Records for the exercise:
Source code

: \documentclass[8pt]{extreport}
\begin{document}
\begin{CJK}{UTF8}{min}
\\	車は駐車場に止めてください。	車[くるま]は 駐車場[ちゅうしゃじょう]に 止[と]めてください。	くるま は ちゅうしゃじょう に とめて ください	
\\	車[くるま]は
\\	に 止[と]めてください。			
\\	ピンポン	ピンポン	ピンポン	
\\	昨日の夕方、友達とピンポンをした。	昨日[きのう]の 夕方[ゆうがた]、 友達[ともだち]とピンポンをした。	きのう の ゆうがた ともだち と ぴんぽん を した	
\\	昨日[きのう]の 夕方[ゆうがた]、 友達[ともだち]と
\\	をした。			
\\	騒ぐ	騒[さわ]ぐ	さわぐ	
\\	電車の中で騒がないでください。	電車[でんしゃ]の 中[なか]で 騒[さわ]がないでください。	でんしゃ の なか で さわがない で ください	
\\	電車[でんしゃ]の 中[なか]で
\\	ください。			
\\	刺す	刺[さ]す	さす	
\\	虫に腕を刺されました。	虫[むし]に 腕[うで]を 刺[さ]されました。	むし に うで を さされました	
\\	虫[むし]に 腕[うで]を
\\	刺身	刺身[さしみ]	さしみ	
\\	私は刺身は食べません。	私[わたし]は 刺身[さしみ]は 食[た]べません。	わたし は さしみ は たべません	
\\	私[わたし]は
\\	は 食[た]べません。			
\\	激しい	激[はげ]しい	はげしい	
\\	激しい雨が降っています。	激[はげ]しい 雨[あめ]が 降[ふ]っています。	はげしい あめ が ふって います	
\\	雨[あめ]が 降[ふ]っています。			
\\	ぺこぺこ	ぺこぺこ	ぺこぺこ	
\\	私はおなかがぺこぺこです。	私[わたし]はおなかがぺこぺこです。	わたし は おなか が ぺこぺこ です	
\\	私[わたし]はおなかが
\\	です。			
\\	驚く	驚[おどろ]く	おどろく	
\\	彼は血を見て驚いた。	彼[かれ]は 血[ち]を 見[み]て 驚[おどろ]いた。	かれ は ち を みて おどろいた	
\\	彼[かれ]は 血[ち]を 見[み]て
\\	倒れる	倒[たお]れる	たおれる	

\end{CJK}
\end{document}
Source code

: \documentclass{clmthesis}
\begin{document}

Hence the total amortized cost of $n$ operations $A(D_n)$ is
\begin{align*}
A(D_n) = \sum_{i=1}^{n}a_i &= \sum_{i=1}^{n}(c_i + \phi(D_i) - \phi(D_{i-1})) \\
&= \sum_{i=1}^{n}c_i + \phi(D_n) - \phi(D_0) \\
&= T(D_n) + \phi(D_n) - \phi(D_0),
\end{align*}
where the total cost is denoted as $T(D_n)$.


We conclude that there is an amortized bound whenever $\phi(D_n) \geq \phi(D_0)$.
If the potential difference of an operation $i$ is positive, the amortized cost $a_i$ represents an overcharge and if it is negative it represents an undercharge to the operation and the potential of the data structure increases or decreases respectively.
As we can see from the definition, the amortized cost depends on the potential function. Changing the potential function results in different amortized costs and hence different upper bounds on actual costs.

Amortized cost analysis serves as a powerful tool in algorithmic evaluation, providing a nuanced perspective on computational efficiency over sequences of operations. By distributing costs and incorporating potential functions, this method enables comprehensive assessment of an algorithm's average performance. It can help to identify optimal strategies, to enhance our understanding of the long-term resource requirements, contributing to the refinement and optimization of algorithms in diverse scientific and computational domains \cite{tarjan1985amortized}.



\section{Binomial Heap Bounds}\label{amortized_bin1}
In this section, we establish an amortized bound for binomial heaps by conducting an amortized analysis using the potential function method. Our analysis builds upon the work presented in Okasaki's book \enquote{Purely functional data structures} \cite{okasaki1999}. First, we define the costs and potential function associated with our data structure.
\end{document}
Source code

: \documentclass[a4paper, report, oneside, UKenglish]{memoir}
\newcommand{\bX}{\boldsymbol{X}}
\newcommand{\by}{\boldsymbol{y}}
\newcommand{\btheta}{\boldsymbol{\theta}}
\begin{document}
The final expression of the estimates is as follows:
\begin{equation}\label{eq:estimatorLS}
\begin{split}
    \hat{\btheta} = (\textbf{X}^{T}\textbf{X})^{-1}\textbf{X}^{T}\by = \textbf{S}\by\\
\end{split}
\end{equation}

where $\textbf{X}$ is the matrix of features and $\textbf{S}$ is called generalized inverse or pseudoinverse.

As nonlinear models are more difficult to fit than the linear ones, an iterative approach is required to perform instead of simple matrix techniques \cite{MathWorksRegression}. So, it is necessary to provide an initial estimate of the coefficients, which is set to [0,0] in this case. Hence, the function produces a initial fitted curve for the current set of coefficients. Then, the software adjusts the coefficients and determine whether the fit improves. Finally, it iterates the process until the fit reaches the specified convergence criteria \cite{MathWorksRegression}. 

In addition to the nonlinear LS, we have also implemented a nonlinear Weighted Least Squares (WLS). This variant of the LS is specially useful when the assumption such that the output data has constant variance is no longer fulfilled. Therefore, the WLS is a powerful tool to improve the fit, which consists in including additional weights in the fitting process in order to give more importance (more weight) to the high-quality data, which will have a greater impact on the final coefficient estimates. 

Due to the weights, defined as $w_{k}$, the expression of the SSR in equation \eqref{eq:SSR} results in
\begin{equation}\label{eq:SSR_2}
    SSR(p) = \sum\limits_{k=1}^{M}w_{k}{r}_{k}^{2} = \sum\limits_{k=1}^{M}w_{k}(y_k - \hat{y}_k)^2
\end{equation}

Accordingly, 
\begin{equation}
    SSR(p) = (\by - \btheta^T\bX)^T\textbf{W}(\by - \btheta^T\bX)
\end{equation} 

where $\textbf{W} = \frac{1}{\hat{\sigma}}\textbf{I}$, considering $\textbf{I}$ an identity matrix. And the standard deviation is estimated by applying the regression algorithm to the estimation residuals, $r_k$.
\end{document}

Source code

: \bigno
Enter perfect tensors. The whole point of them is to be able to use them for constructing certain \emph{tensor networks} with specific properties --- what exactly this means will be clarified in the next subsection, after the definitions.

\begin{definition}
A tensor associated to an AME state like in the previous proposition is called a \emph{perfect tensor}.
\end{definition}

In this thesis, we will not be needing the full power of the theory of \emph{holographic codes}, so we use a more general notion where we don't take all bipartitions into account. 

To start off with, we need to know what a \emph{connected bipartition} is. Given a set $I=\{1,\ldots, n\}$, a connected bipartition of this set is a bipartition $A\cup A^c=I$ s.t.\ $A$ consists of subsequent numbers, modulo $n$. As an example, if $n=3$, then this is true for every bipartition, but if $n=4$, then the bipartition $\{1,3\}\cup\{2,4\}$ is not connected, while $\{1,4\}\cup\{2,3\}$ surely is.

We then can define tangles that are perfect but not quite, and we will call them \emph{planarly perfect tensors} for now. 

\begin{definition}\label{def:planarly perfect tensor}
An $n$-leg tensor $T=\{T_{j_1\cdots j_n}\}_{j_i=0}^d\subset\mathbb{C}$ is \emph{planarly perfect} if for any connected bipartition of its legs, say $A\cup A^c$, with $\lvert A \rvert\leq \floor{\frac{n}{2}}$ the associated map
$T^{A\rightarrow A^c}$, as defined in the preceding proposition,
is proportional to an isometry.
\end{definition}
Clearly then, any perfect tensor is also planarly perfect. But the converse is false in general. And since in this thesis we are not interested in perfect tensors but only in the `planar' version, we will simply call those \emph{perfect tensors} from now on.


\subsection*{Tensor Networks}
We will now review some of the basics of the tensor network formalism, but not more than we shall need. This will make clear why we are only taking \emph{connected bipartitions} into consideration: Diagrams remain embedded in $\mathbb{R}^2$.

Try it: Take the listing above and set it down exactly.

Result of the exercise:
Source code

: \documentclass[8pt]{extreport}
\begin{document}
\begin{CJK}{UTF8}{min}
\\	車は駐車場に止めてください。	車[くるま]は 駐車場[ちゅうしゃじょう]に 止[と]めてください。	くるま は ちゅうしゃじょう に とめて ください	
\\	車[くるま]は
\\	に 止[と]めてください。			
\\	ピンポン	ピンポン	ピンポン	
\\	昨日の夕方、友達とピンポンをした。	昨日[きのう]の 夕方[ゆうがた]、 友達[ともだち]とピンポンをした。	きのう の ゆうがた ともだち と ぴんぽん を した	
\\	昨日[きのう]の 夕方[ゆうがた]、 友達[ともだち]と
\\	をした。			
\\	騒ぐ	騒[さわ]ぐ	さわぐ	
\\	電車の中で騒がないでください。	電車[でんしゃ]の 中[なか]で 騒[さわ]がないでください。	でんしゃ の なか で さわがない で ください	
\\	電車[でんしゃ]の 中[なか]で
\\	ください。			
\\	刺す	刺[さ]す	さす	
\\	虫に腕を刺されました。	虫[むし]に 腕[うで]を 刺[さ]されました。	むし に うで を さされました	
\\	虫[むし]に 腕[うで]を
\\	刺身	刺身[さしみ]	さしみ	
\\	私は刺身は食べません。	私[わたし]は 刺身[さしみ]は 食[た]べません。	わたし は さしみ は たべません	
\\	私[わたし]は
\\	は 食[た]べません。			
\\	激しい	激[はげ]しい	はげしい	
\\	激しい雨が降っています。	激[はげ]しい 雨[あめ]が 降[ふ]っています。	はげしい あめ が ふって います	
\\	雨[あめ]が 降[ふ]っています。			
\\	ぺこぺこ	ぺこぺこ	ぺこぺこ	
\\	私はおなかがぺこぺこです。	私[わたし]はおなかがぺこぺこです。	わたし は おなか が ぺこぺこ です	
\\	私[わたし]はおなかが
\\	です。			
\\	驚く	驚[おどろ]く	おどろく	
\\	彼は血を見て驚いた。	彼[かれ]は 血[ち]を 見[み]て 驚[おどろ]いた。	かれ は ち を みて おどろいた	
\\	彼[かれ]は 血[ち]を 見[み]て
\\	倒れる	倒[たお]れる	たおれる	

\end{CJK}
\end{document}
Source code

: \documentclass{clmthesis}
\begin{document}

Hence the total amortized cost of $n$ operations $A(D_n)$ is
\begin{align*}
A(D_n) = \sum_{i=1}^{n}a_i &= \sum_{i=1}^{n}(c_i + \phi(D_i) - \phi(D_{i-1})) \\
&= \sum_{i=1}^{n}c_i + \phi(D_n) - \phi(D_0) \\
&= T(D_n) + \phi(D_n) - \phi(D_0),
\end{align*}
where the total cost is denoted as $T(D_n)$.


We conclude that there is an amortized bound whenever $\phi(D_n) \geq \phi(D_0)$.
If the potential difference of an operation $i$ is positive, the amortized cost $a_i$ represents an overcharge and if it is negative it represents an undercharge to the operation and the potential of the data structure increases or decreases respectively.
As we can see from the definition, the amortized cost depends on the potential function. Changing the potential function results in different amortized costs and hence different upper bounds on actual costs.

Amortized cost analysis serves as a powerful tool in algorithmic evaluation, providing a nuanced perspective on computational efficiency over sequences of operations. By distributing costs and incorporating potential functions, this method enables comprehensive assessment of an algorithm's average performance. It can help to identify optimal strategies, to enhance our understanding of the long-term resource requirements, contributing to the refinement and optimization of algorithms in diverse scientific and computational domains \cite{tarjan1985amortized}.



\section{Binomial Heap Bounds}\label{amortized_bin1}
In this section, we establish an amortized bound for binomial heaps by conducting an amortized analysis using the potential function method. Our analysis builds upon the work presented in Okasaki's book \enquote{Purely functional data structures} \cite{okasaki1999}. First, we define the costs and potential function associated with our data structure.
\end{document}
Source code

: \documentclass[a4paper, report, oneside, UKenglish]{memoir}
\newcommand{\bX}{\boldsymbol{X}}
\newcommand{\by}{\boldsymbol{y}}
\newcommand{\btheta}{\boldsymbol{\theta}}
\begin{document}
The final expression of the estimates is as follows:
\begin{equation}\label{eq:estimatorLS}
\begin{split}
    \hat{\btheta} = (\textbf{X}^{T}\textbf{X})^{-1}\textbf{X}^{T}\by = \textbf{S}\by\\
\end{split}
\end{equation}

where $\textbf{X}$ is the matrix of features and $\textbf{S}$ is called generalized inverse or pseudoinverse.

As nonlinear models are more difficult to fit than the linear ones, an iterative approach is required to perform instead of simple matrix techniques \cite{MathWorksRegression}. So, it is necessary to provide an initial estimate of the coefficients, which is set to [0,0] in this case. Hence, the function produces a initial fitted curve for the current set of coefficients. Then, the software adjusts the coefficients and determine whether the fit improves. Finally, it iterates the process until the fit reaches the specified convergence criteria \cite{MathWorksRegression}. 

In addition to the nonlinear LS, we have also implemented a nonlinear Weighted Least Squares (WLS). This variant of the LS is specially useful when the assumption such that the output data has constant variance is no longer fulfilled. Therefore, the WLS is a powerful tool to improve the fit, which consists in including additional weights in the fitting process in order to give more importance (more weight) to the high-quality data, which will have a greater impact on the final coefficient estimates. 

Due to the weights, defined as $w_{k}$, the expression of the SSR in equation \eqref{eq:SSR} results in
\begin{equation}\label{eq:SSR_2}
    SSR(p) = \sum\limits_{k=1}^{M}w_{k}{r}_{k}^{2} = \sum\limits_{k=1}^{M}w_{k}(y_k - \hat{y}_k)^2
\end{equation}

Accordingly, 
\begin{equation}
    SSR(p) = (\by - \btheta^T\bX)^T\textbf{W}(\by - \btheta^T\bX)
\end{equation} 

where $\textbf{W} = \frac{1}{\hat{\sigma}}\textbf{I}$, considering $\textbf{I}$ an identity matrix. And the standard deviation is estimated by applying the regression algorithm to the estimation residuals, $r_k$.
\end{document}

Source code

: \bigno
Enter perfect tensors. The whole point of them is to be able to use them for constructing certain \emph{tensor networks} with specific properties --- what exactly this means will be clarified in the next subsection, after the definitions.

\begin{definition}
A tensor associated to an AME state like in the previous proposition is called a \emph{perfect tensor}.
\end{definition}

In this thesis, we will not be needing the full power of the theory of \emph{holographic codes}, so we use a more general notion where we don't take all bipartitions into account. 

To start off with, we need to know what a \emph{connected bipartition} is. Given a set $I=\{1,\ldots, n\}$, a connected bipartition of this set is a bipartition $A\cup A^c=I$ s.t.\ $A$ consists of subsequent numbers, modulo $n$. As an example, if $n=3$, then this is true for every bipartition, but if $n=4$, then the bipartition $\{1,3\}\cup\{2,4\}$ is not connected, while $\{1,4\}\cup\{2,3\}$ surely is.

We then can define tangles that are perfect but not quite, and we will call them \emph{planarly perfect tensors} for now. 

\begin{definition}\label{def:planarly perfect tensor}
An $n$-leg tensor $T=\{T_{j_1\cdots j_n}\}_{j_i=0}^d\subset\mathbb{C}$ is \emph{planarly perfect} if for any connected bipartition of its legs, say $A\cup A^c$, with $\lvert A \rvert\leq \floor{\frac{n}{2}}$ the associated map
$T^{A\rightarrow A^c}$, as defined in the preceding proposition,
is proportional to an isometry.
\end{definition}
Clearly then, any perfect tensor is also planarly perfect. But the converse is false in general. And since in this thesis we are not interested in perfect tensors but only in the `planar' version, we will simply call those \emph{perfect tensors} from now on.


\subsection*{Tensor Networks}
We will now review some of the basics of the tensor network formalism, but not more than we shall need. This will make clear why we are only taking \emph{connected bipartitions} into consideration: Diagrams remain embedded in $\mathbb{R}^2$.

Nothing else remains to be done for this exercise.